D. The NYC DEP Water Rate Restructuring Study

SWIM and our partners have called on NYC DEP and the Water Board to restructure the current water rate in order to accurately and equitably account for a property's stormwater runoff impact on the city's sewer systems.

The NYC DEP is about to embark on a three year study starting this year which will explore restructuring the water rate to properly account for a property's stormwater impact. SWIM has called on DEP to ensure that they engage the public in the study from the beginning by forming a citizens advisory committee. Here is a link to our full set of recommendations.


In New York City, everyone is charged the same amount for the City's management of stormwater runoff. So, a single family house with very little runoff pays the same amount as a large big box store with a giant parking lot. This is not accurate or equitable.

Cities across the US have already restructured their water rates in order to establish funding streams to improve their wastewater infrastructure.


SWIM member, NRDC issued a report on this topic several years ago and worked closely with Riverkeeper on a dashboard tool that demonstrates how various restructure scenarios would impact different property types. Here is a link to the report and here is a link to the dashboard tool.

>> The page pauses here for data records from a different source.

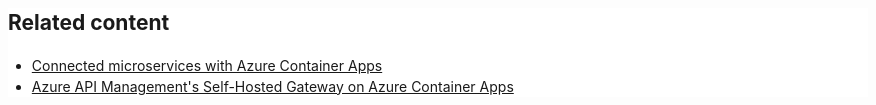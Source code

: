 
## Related content

* [Connected microservices with Azure Container Apps](https://techcommunity.microsoft.com/t5/apps-on-azure-blog/connected-microservices-with-azure-container-apps/ba-p/3072158)
* [Azure API Management's Self-Hosted Gateway on Azure Container Apps](https://github.com/tomkerkhove/azure-apim-on-container-apps)
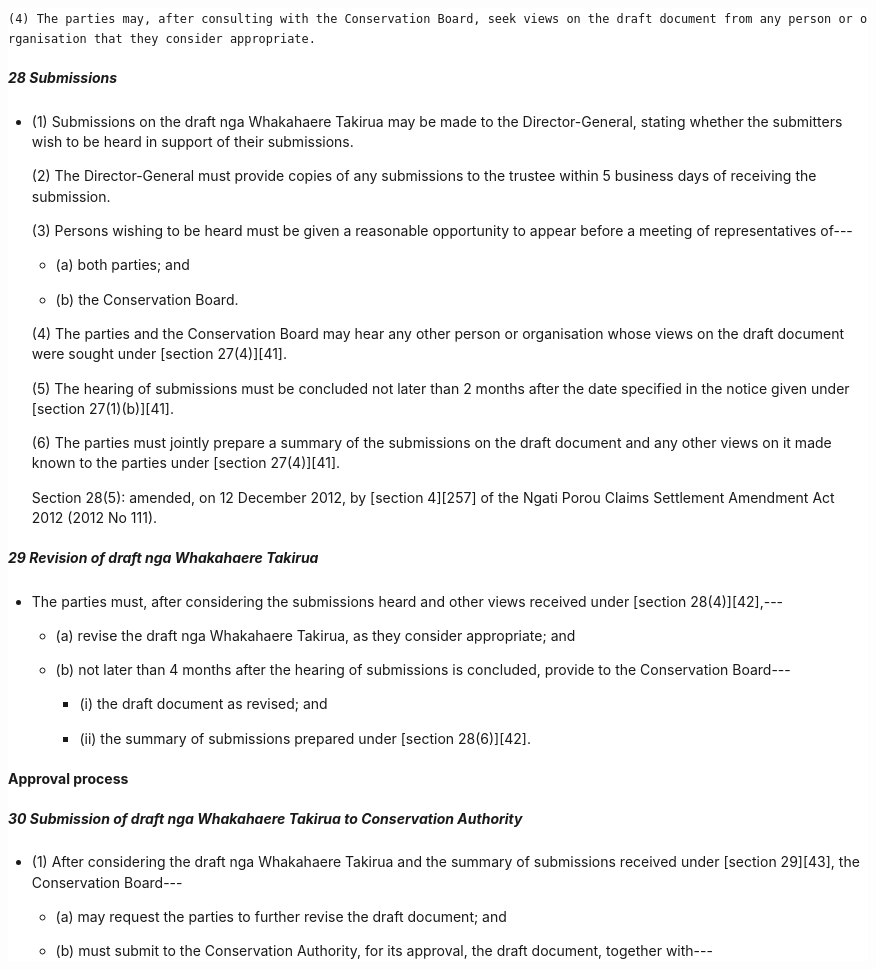     (4) The parties may, after consulting with the Conservation Board, seek views on the draft document from any person or organisation that they consider appropriate.

##### 28 Submissions
    
*   (1) Submissions on the draft nga Whakahaere Takirua may be made to the Director-General, stating whether the submitters wish to be heard in support of their submissions.
    
    (2) The Director-General must provide copies of any submissions to the trustee within 5 business days of receiving the submission.
    
    (3) Persons wishing to be heard must be given a reasonable opportunity to appear before a meeting of representatives of---
        
    *   (a) both parties; and
    
    *   (b) the Conservation Board.
    
    (4) The parties and the Conservation Board may hear any other person or organisation whose views on the draft document were sought under [section 27(4)][41].
    
    (5) The hearing of submissions must be concluded not later than 2 months after the date specified in the notice given under [section 27(1)(b)][41].
    
    (6) The parties must jointly prepare a summary of the submissions on the draft document and any other views on it made known to the parties under [section 27(4)][41].
    
    Section 28(5): amended, on 12 December 2012, by [section 4][257] of the Ngati Porou Claims Settlement Amendment Act 2012 (2012 No 111).

##### 29 Revision of draft nga Whakahaere Takirua
    
*   The parties must, after considering the submissions heard and other views received under [section 28(4)][42],---
        
    *   (a) revise the draft nga Whakahaere Takirua, as they consider appropriate; and
    
    *   (b) not later than 4 months after the hearing of submissions is concluded, provide to the Conservation Board---
            
        *   (i) the draft document as revised; and
        
        *   (ii) the summary of submissions prepared under [section 28(6)][42].
        
        
    
    

#### Approval process

##### 30 Submission of draft nga Whakahaere Takirua to Conservation Authority
    
*   (1) After considering the draft nga Whakahaere Takirua and the summary of submissions received under [section 29][43], the Conservation Board---
        
    *   (a) may request the parties to further revise the draft document; and
    
    *   (b) must submit to the Conservation Authority, for its approval, the draft document, together with---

All of the programs listed above are interconnected and as a whole will help renew the the health of NYC waterways. SWIM and our partners strive toward ensuring that we will leave a better legacy for our waters than the one the current generation of New Yorkers has inherited. Working together through a sustained and productive dialogue with all of the responsible parties and a platform of affecting positive change through policy, education, and outreach will deliver cleaner waters for all New Yorkers over the decade.